YOUR INSTRUCTIONS
Every entry below has to appear again in your reply, word for word, but no picture may.

Collected data
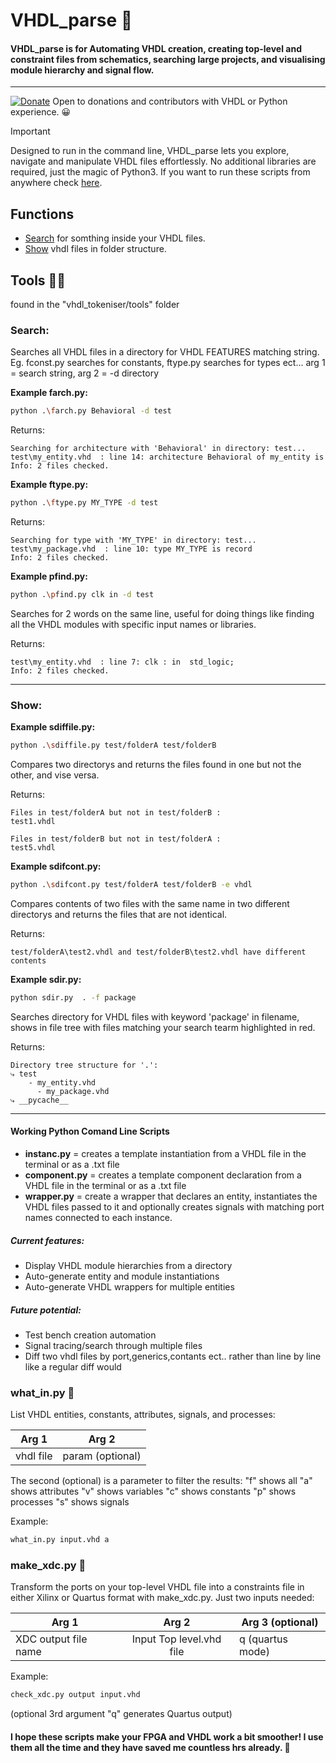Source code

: # VHDL_parse 🚀

#### VHDL_parse is for Automating VHDL creation, creating top-level and constraint files from schematics, searching large projects, and visualising module hierarchy and signal flow.
---
[![Donate](https://img.shields.io/badge/Donate-PayPal-green.svg)](https://www.paypal.com/donate/?hosted_button_id=LSMYWSM7M7EEA)
Open to donations and contributors with VHDL or Python experience. 😀 

> [!IMPORTANT]
> Designed to run in the command line, VHDL_parse lets you explore, navigate and manipulate VHDL files effortlessly. No additional libraries are required, just the magic of Python3. If you want to run these scripts from anywhere check [here](Global_setup.md).

## Functions
- [Search](#1.1) for somthing inside your VHDL files.
- [Show](#1.2) vhdl files in folder structure.  



## Tools 🕵️‍♂️
found in the "vhdl_tokeniser/tools" folder 
### Search<a id='1.1'></a>:
Searches all VHDL files in a directory for VHDL FEATURES matching string. Eg. fconst.py searches for constants, ftype.py searches for types ect...
arg 1 = search string, arg 2 = -d directory

**Example farch.py:** 
```bash
python .\farch.py Behavioral -d test
```

Returns:
```
Searching for architecture with 'Behavioral' in directory: test...
test\my_entity.vhd  : line 14: architecture Behavioral of my_entity is
Info: 2 files checked.
```
**Example ftype.py:** 
```bash
python .\ftype.py MY_TYPE -d test
```

Returns:
```
Searching for type with 'MY_TYPE' in directory: test...
test\my_package.vhd  : line 10: type MY_TYPE is record    
Info: 2 files checked.
```
**Example pfind.py:** 
```bash
python .\pfind.py clk in -d test
```
Searches for 2 words on the same line, useful for doing things like finding all the VHDL modules with specific input names or libraries.

Returns:
```
test\my_entity.vhd  : line 7: clk : in  std_logic;
Info: 2 files checked.
```
---
### Show<a id='1.2'></a>:
**Example sdiffile.py:** 
```bash
python .\sdiffile.py test/folderA test/folderB 
```
Compares two directorys and returns the files found in one but not the other, and vise versa. 

Returns:
```
Files in test/folderA but not in test/folderB :
test1.vhdl

Files in test/folderB but not in test/folderA :
test5.vhdl
```
**Example sdifcont.py:** 
```bash
python .\sdifcont.py test/folderA test/folderB -e vhdl
```
Compares contents of two files with the same name in two different directorys and returns the files that are not identical. 

Returns:
```
test/folderA\test2.vhdl and test/folderB\test2.vhdl have different contents
```

**Example sdir.py:** 
```bash
python sdir.py  . -f package 
```
Searches directory for VHDL files with keyword 'package' in filename, shows in file tree with files matching your search tearm highlighted in red.

Returns:
```
Directory tree structure for '.':
⤷ test
    - my_entity.vhd
      - my_package.vhd
⤷ __pycache__
```

---
#### Working Python Comand Line Scripts
- **instanc.py** = creates a template instantiation from a VHDL file in the terminal or as a .txt file
- **component.py** = creates a template component declaration from a VHDL file in the terminal or as a .txt file
- **wrapper.py** = create a wrapper that declares an entity, instantiates the VHDL files passed to it and optionally creates signals with matching port names connected to each instance.

##### Current features:
- Display VHDL module hierarchies from a directory
- Auto-generate entity and module instantiations
- Auto-generate VHDL wrappers for multiple entities
##### Future potential:
- Test bench creation automation
- Signal tracing/search through multiple files
- Diff two vhdl files by port,generics,contants ect.. rather than line by line like a regular diff would

### what_in.py 📜
List VHDL entities, constants, attributes, signals, and processes:

| Arg 1        | Arg 2           |
| ------------- |:-------------:| 
| vhdl file     | param (optional)|

The second (optional) is a parameter to filter the results:
"f" shows all
"a" shows attributes
"v" shows variables
"c" shows constants
"p" shows processes
"s" shows signals

Example: 
```bash
what_in.py input.vhd a
```


### make_xdc.py 🧩
Transform the ports on your top-level VHDL file into a constraints file in either Xilinx or Quartus format with make_xdc.py. Just two inputs needed:

| Arg 1        | Arg 2           | Arg 3 (optional)|
| ------------- |:-------------:| ------------- |
| XDC output file name    | Input Top level.vhd file| q (quartus mode)|

Example: 
```bash
check_xdc.py output input.vhd 
```
(optional 3rd argument "q" generates Quartus output)


#### I hope these scripts make your FPGA and VHDL work a bit smoother! I use them all the time and they have saved me countless hrs already. 🎉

TASK OUTPUT
Source code

: # VHDL_parse 🚀

#### VHDL_parse is for Automating VHDL creation, creating top-level and constraint files from schematics, searching large projects, and visualising module hierarchy and signal flow.
---
[![Donate](https://img.shields.io/badge/Donate-PayPal-green.svg)](https://www.paypal.com/donate/?hosted_button_id=LSMYWSM7M7EEA)
Open to donations and contributors with VHDL or Python experience. 😀 

> [!IMPORTANT]
> Designed to run in the command line, VHDL_parse lets you explore, navigate and manipulate VHDL files effortlessly. No additional libraries are required, just the magic of Python3. If you want to run these scripts from anywhere check [here](Global_setup.md).

## Functions
- [Search](#1.1) for somthing inside your VHDL files.
- [Show](#1.2) vhdl files in folder structure.  



## Tools 🕵️‍♂️
found in the "vhdl_tokeniser/tools" folder 
### Search<a id='1.1'></a>:
Searches all VHDL files in a directory for VHDL FEATURES matching string. Eg. fconst.py searches for constants, ftype.py searches for types ect...
arg 1 = search string, arg 2 = -d directory

**Example farch.py:** 
```bash
python .\farch.py Behavioral -d test
```

Returns:
```
Searching for architecture with 'Behavioral' in directory: test...
test\my_entity.vhd  : line 14: architecture Behavioral of my_entity is
Info: 2 files checked.
```
**Example ftype.py:** 
```bash
python .\ftype.py MY_TYPE -d test
```

Returns:
```
Searching for type with 'MY_TYPE' in directory: test...
test\my_package.vhd  : line 10: type MY_TYPE is record    
Info: 2 files checked.
```
**Example pfind.py:** 
```bash
python .\pfind.py clk in -d test
```
Searches for 2 words on the same line, useful for doing things like finding all the VHDL modules with specific input names or libraries.

Returns:
```
test\my_entity.vhd  : line 7: clk : in  std_logic;
Info: 2 files checked.
```
---
### Show<a id='1.2'></a>:
**Example sdiffile.py:** 
```bash
python .\sdiffile.py test/folderA test/folderB 
```
Compares two directorys and returns the files found in one but not the other, and vise versa. 

Returns:
```
Files in test/folderA but not in test/folderB :
test1.vhdl

Files in test/folderB but not in test/folderA :
test5.vhdl
```
**Example sdifcont.py:** 
```bash
python .\sdifcont.py test/folderA test/folderB -e vhdl
```
Compares contents of two files with the same name in two different directorys and returns the files that are not identical. 

Returns:
```
test/folderA\test2.vhdl and test/folderB\test2.vhdl have different contents
```

**Example sdir.py:** 
```bash
python sdir.py  . -f package 
```
Searches directory for VHDL files with keyword 'package' in filename, shows in file tree with files matching your search tearm highlighted in red.

Returns:
```
Directory tree structure for '.':
⤷ test
    - my_entity.vhd
      - my_package.vhd
⤷ __pycache__
```

---
#### Working Python Comand Line Scripts
- **instanc.py** = creates a template instantiation from a VHDL file in the terminal or as a .txt file
- **component.py** = creates a template component declaration from a VHDL file in the terminal or as a .txt file
- **wrapper.py** = create a wrapper that declares an entity, instantiates the VHDL files passed to it and optionally creates signals with matching port names connected to each instance.

##### Current features:
- Display VHDL module hierarchies from a directory
- Auto-generate entity and module instantiations
- Auto-generate VHDL wrappers for multiple entities
##### Future potential:
- Test bench creation automation
- Signal tracing/search through multiple files
- Diff two vhdl files by port,generics,contants ect.. rather than line by line like a regular diff would

### what_in.py 📜
List VHDL entities, constants, attributes, signals, and processes:

| Arg 1        | Arg 2           |
| ------------- |:-------------:| 
| vhdl file     | param (optional)|

The second (optional) is a parameter to filter the results:
"f" shows all
"a" shows attributes
"v" shows variables
"c" shows constants
"p" shows processes
"s" shows signals

Example: 
```bash
what_in.py input.vhd a
```


### make_xdc.py 🧩
Transform the ports on your top-level VHDL file into a constraints file in either Xilinx or Quartus format with make_xdc.py. Just two inputs needed:

| Arg 1        | Arg 2           | Arg 3 (optional)|
| ------------- |:-------------:| ------------- |
| XDC output file name    | Input Top level.vhd file| q (quartus mode)|

Example: 
```bash
check_xdc.py output input.vhd 
```
(optional 3rd argument "q" generates Quartus output)


#### I hope these scripts make your FPGA and VHDL work a bit smoother! I use them all the time and they have saved me countless hrs already. 🎉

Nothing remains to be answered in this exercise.